Dick McVey is well known and highly respected in the Nashville music industry because he’s earned it over the last 30 years. Dick plays the bass guitar and he’s worked as a bandleader, road manager, manager, agent, publicist, promotion man, producer, studio owner, label exec, label head, writer, journalist, songwriter, and more. Cross-trained in the music business Dick started out leading his own touring band when he was only 15 years old. Dick McVey operates using two words. Honesty and integrity. Dick is not only a great bass player, he’s been helping other musicians find good gigs since 1986 when he first established his Dick McVey Musicians Referral Service. Over the years Dick has played bass guitar with Johnny Rodriguez, Kitty Wells, Jack Greene, Little Jimmy Dickens, Jean Shepard, Dave Dudley, Hank Thompson, Stonewall Jackson, David Frizzell, Jeanne Pruett, Bobby Bare, Jeannie Seely, Holly Dunn, Leroy Van Dyke, Nat Stuckey, to name a few. The following is taken from a one-on-one interview in his studio in Hendersonville, TN. Meet Dick McVey.
Bronson: Your mom and dad played music?
Dick: Yeah. Well my dad was a guitar player and I had several uncles who played instruments. Of course, we grew up in the mountains of Appalachia where entertainment was basically you entertained yourself or you didn’t have any entertainment. My dad played guitar and had an uncle that played banjo, so they would get together and do these square dance things. Then later on my mom and my dad and another uncle put together a gospel trio and they would sing at local churches and that kind of thing.
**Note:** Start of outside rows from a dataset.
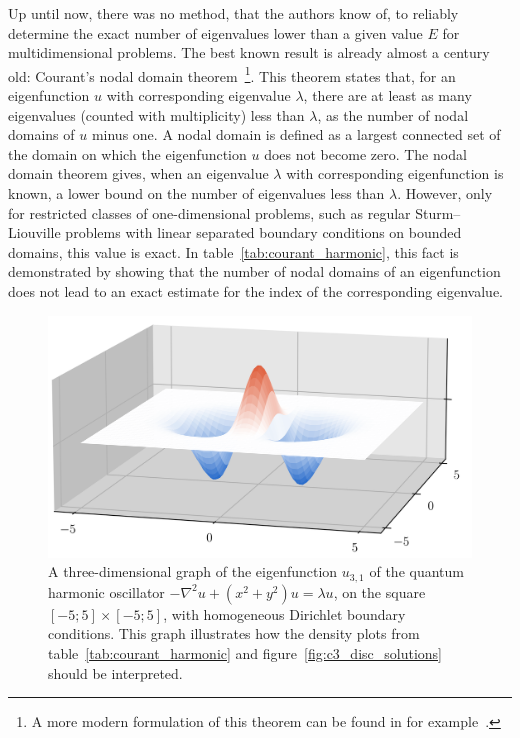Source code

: Up until now, there was no method, that the authors know of, to reliably determine the exact number of eigenvalues lower than a given value $E$ for multidimensional problems. The best known result is already almost a century old: Courant's nodal domain theorem~\cite[vol I, chapter  VI, paragraph 2, theorem 2]{courant_methods_2008}\footnote{A more modern formulation of this theorem can be found in for example~\cite[theorem 1.1]{berard_nodal_2014}.}. This theorem states that, for an eigenfunction $u$ with corresponding eigenvalue $\lambda$, there are at least as many eigenvalues (counted with multiplicity) less than $\lambda$, as the number of nodal domains of $u$ minus one. A nodal domain is defined as a largest connected set of the domain on which the eigenfunction $u$ does not become zero. The nodal domain theorem gives, when an eigenvalue $\lambda$ with corresponding eigenfunction is known, a lower bound on the number of eigenvalues less than $\lambda$. However, only for restricted classes of one-dimensional problems, such as regular Sturm--Liouville problems with linear separated boundary conditions on bounded domains, this value is exact. In table~\ref{tab:courant_harmonic}, this fact is demonstrated by showing that the number of nodal domains of an eigenfunction does not lead to an exact estimate for the index of the corresponding eigenvalue.

\begin{figure}
  \begin{center}
    \includegraphics[width=\linewidth]{img/chapter3/counting/harmonic_3d.png}
    \caption{\label{fig:harmonic_3d} A three-dimensional graph of the eigenfunction $u_{3,1}$ of the quantum harmonic oscillator $-\nabla^2 u + (x^2+y^2) u = \lambda u$, on the square $[-5; 5] \times [-5; 5]$, with homogeneous Dirichlet boundary conditions. This graph illustrates how the density plots from table~\ref{tab:courant_harmonic} and figure~\ref{fig:c3_disc_solutions} should be interpreted.}
  \end{center}
\end{figure}

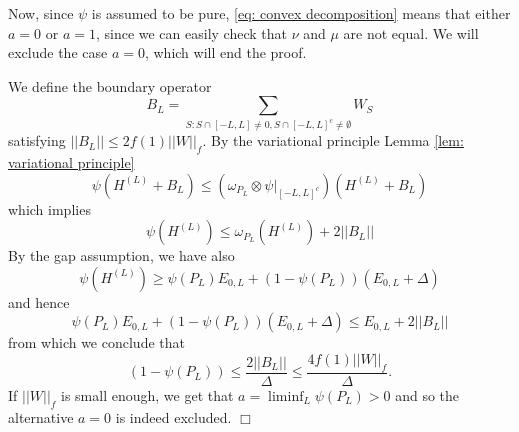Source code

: Now, since $\psi$ is assumed to be pure, \eqref{eq: convex decomposition} means that either $a=0$ or $a=1$, since we can easily check that $\nu$ and $\mu$ are not equal. We will exclude the case $a=0$, which will end the proof.  

We define the boundary operator
$$
B_L= \sum_{S: S \cap [-L,L]\neq 0, S \cap [-L,L]^c \neq \emptyset}  W_S
$$
satisfying $||B_L|| \leq 2f(1) ||W||_f$. By the variational principle Lemma \ref{lem: variational principle}
$$
\psi(H^{(L)}+B_L) \leq (\omega_{P_L}\otimes\psi|_{[-L,L]^c})(H^{(L)}+B_L)
$$
which implies 
$$
\psi(H^{(L)}) \leq \omega_{P_L}(H^{(L)}) + 2||B_L||  
$$
By the gap assumption, we have 
also
$$
\psi(H^{(L)}) \geq \psi(P_L) E_{0,L}+ (1-\psi(P_L)) (E_{0,L} +\Delta)    
$$
and hence
$$
\psi(P_L) E_{0,L}+ (1-\psi(P_L)) (E_{0,L} +\Delta) \leq  E_{0,L} + 2||B_L|| 
$$
from which we conclude that
$$
(1-\psi(P_L))   \leq  \frac{2||B_L|| }{\Delta} \leq  \frac{4 f(1) ||W||_f  }{\Delta}.
$$
If $||W||_f$ is small enough, we get that $a = \liminf_L\psi(P_L)>0$ and so the alternative $a=0$ is indeed excluded. \hfill $\Box$

\cleardoublepage


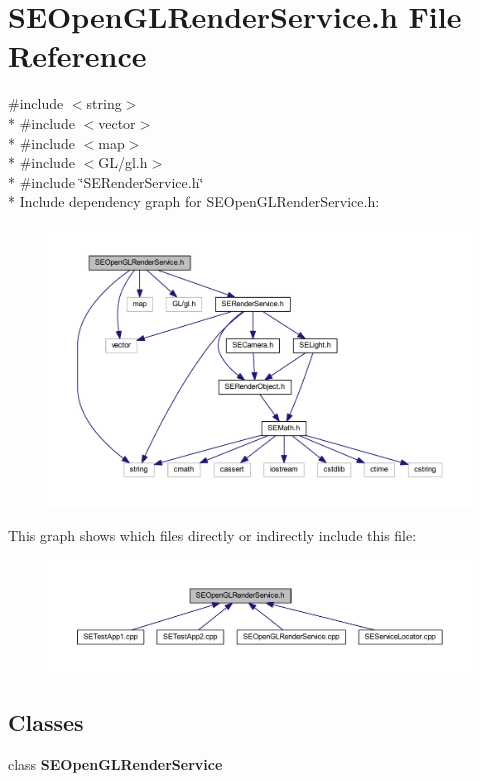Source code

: \section{S\+E\+Open\+G\+L\+Render\+Service.\+h File Reference}
\label{_s_e_open_g_l_render_service_8h}
{\ttfamily \#include $<$string$>$}\\*
{\ttfamily \#include $<$vector$>$}\\*
{\ttfamily \#include $<$map$>$}\\*
{\ttfamily \#include $<$G\+L/gl.\+h$>$}\\*
{\ttfamily \#include \char`\"{}S\+E\+Render\+Service.\+h\char`\"{}}\\*
Include dependency graph for S\+E\+Open\+G\+L\+Render\+Service.\+h\+:
\nopagebreak
\begin{figure}[H]
\begin{center}
\leavevmode
\includegraphics[width=350pt]{_s_e_open_g_l_render_service_8h__incl}
\end{center}
\end{figure}
This graph shows which files directly or indirectly include this file\+:
\nopagebreak
\begin{figure}[H]
\begin{center}
\leavevmode
\includegraphics[width=350pt]{_s_e_open_g_l_render_service_8h__dep__incl}
\end{center}
\end{figure}
\subsection*{Classes}
\begin{DoxyCompactItemize}
\item 
class {\bf S\+E\+Open\+G\+L\+Render\+Service}
\end{DoxyCompactItemize}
It was a great time.
Bronson: How old were you when you actually picked up the guitar yourself?
Dick: Well my dad attempted to teach me at about the age of 10 or 11, but when the Beatles came along, I was 15 at the time—I mean, what a perfect time to be alive in the world. The Beatles came along and I saw all these girls screaming at The Beatles, and of course, I was kinda a shy guy in high school and I thought, “You know what? I might be able to talk to a girl or a girl might talk to me if I could play the guitar.” So I went back to my dad, he wasn’t a great guitarist but he showed me the basics and then I bought a chord book and taught myself the rest. I put a little band together when I was 15 and I played guitar for probably 5 years.
Bronson: The first time I was aware of you was your Musician Referral Service.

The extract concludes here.